Proceeding pursuant to CPLR article 78 (transferred to this Court by order of the Appellate Division, Second Department) to review a determination of respondent Commissioner of Hospitals of Westchester County which found petitioner guilty of misconduct and terminated her employment.
Petitioner, a licensed practical nurse employed at Westchester County Medical Center, was found guilty after a hearing of three specifications of misconduct, stemming from her abuse of two patients on March 29, 1993. Respondent Commissioner of Hospitals of Westchester County adopted the Hearing Officer’s findings of fact and conclusions, and terminated petitioner’s employment.
Petitioner’s contentions that the determination was not supported by substantial evidence, and that the Hearing Officer failed to make sufficiently detailed factual findings to justify his conclusions or to permit effective review, are unconvincing. The testimony of two student nurses who witnessed the misconduct charged (which testimony the Hearing Officer explicitly found to be "direct and unshakable”, and by far "more believable” than petitioner’s conflicting account) provides ample basis for the determination of guilt. Nor was it unreasonable for the Hearing Officer to place little credence in a tape-recorded interview with one of the patient victims— wherein the patient denied having been struck by petitioner—in view of the fact that another witness testified that the same victim told him a contradictory story, shortly after the interview was conducted. These conflicting accounts of what transpired merely raised issues of credibility, the resolution of which, on this record, is beyond the purview of judicial *912review (see, Matter of Collins v Codd, 38 NY2d 269, 270-271; Matter of Errera v Quinones, 119 AD2d 751, 752).
The apparently inadvertent destruction of the audiotape containing the aforementioned interview, after the hearing was completed, does not, as petitioner suggests, require annulment of respondent’s determination, for the parties have stipulated to the contents of the tape. And, although those contents were plainly favorable to petitioner, the contrary account given by a witness who actually observed the occurrence justifies the Hearing Officer’s finding that the patient’s recorded declarations were less than credible. As for the assertion that a minor typographical error in the letter designating the Hearing Officer left the latter without jurisdiction to conduct the hearing, it suffices to note that he was designated to hear, and report on, the charges arising out of the events of March 29, 1993, and that petitioner was properly notified as to the charges that were to be considered.

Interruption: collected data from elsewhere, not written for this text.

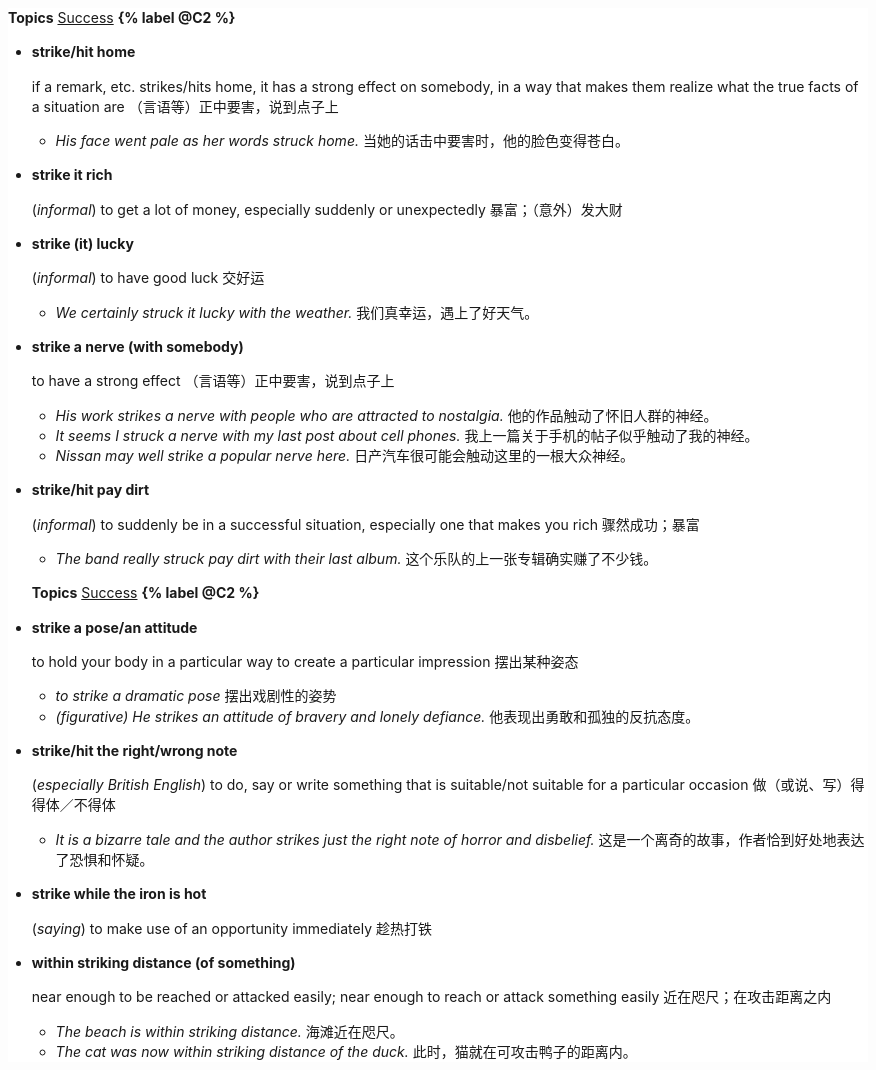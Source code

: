   **Topics** [Success](https://www.oxfordlearnersdictionaries.com/topic/success?level=c2) **{% label @C2 %}**

- **strike/hit home**

  if a remark, etc. strikes/hits home, it has a strong effect on somebody, in a way that makes them realize what the true facts of a situation are （言语等）正中要害，说到点子上

  - *His face went pale as her words struck home.* 当她的话击中要害时，他的脸色变得苍白。

- **strike it rich**

  (*informal*) to get a lot of money, especially suddenly or unexpectedly 暴富；（意外）发大财

- **strike (it) lucky**

  (*informal*) to have good luck 交好运

  - *We certainly struck it lucky with the weather.* 我们真幸运，遇上了好天气。

- **strike a nerve (with somebody)**

  to have a strong effect （言语等）正中要害，说到点子上

  - *His work strikes a nerve with people who are attracted to nostalgia.* 他的作品触动了怀旧人群的神经。
  - *It seems I struck a nerve with my last post about cell phones.* 我上一篇关于手机的帖子似乎触动了我的神经。
  - *Nissan may well strike a popular nerve here.* 日产汽车很可能会触动这里的一根大众神经。

- **strike/hit pay dirt**

  (*informal*) to suddenly be in a successful situation, especially one that makes you rich 骤然成功；暴富

  - *The band really struck pay dirt with their last album.* 这个乐队的上一张专辑确实赚了不少钱。

  **Topics** [Success](https://www.oxfordlearnersdictionaries.com/topic/success?level=c2) **{% label @C2 %}**

- **strike a pose/an attitude**

  to hold your body in a particular way to create a particular impression 摆出某种姿态

  - *to strike a dramatic pose* 摆出戏剧性的姿势
  - *(figurative) He strikes an attitude of bravery and lonely defiance.* 他表现出勇敢和孤独的反抗态度。

- **strike/hit the right/wrong note**

  (*especially British English*) to do, say or write something that is suitable/not suitable for a particular occasion 做（或说、写）得得体／不得体

  - *It is a bizarre tale and the author strikes just the right note of horror and disbelief.* 这是一个离奇的故事，作者恰到好处地表达了恐惧和怀疑。

- **strike while the iron is hot**

  (*saying*) to make use of an opportunity immediately 趁热打铁

- **within striking distance (of something)**

  near enough to be reached or attacked easily; near enough to reach or attack something easily 近在咫尺；在攻击距离之内

  - *The beach is within striking distance.* 海滩近在咫尺。
  - *The cat was now within striking distance of the duck.* 此时，猫就在可攻击鸭子的距离内。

In view of the risk of harm petitioner’s conduct posed to the patients in her care—one was mentally retarded, the other a 93-year-old who suffered from Alzheimer’s disease—the penalty of dismissal is not, in our judgment, so disproportionate to the offense as to warrant judicial interference.
We have examined petitioner’s other contentions and find them unpersuasive.
Cardona, P. J., Mercure, Casey and Spain, JJ., concur. Adjudged that the determination is confirmed, without costs, and petition dismissed.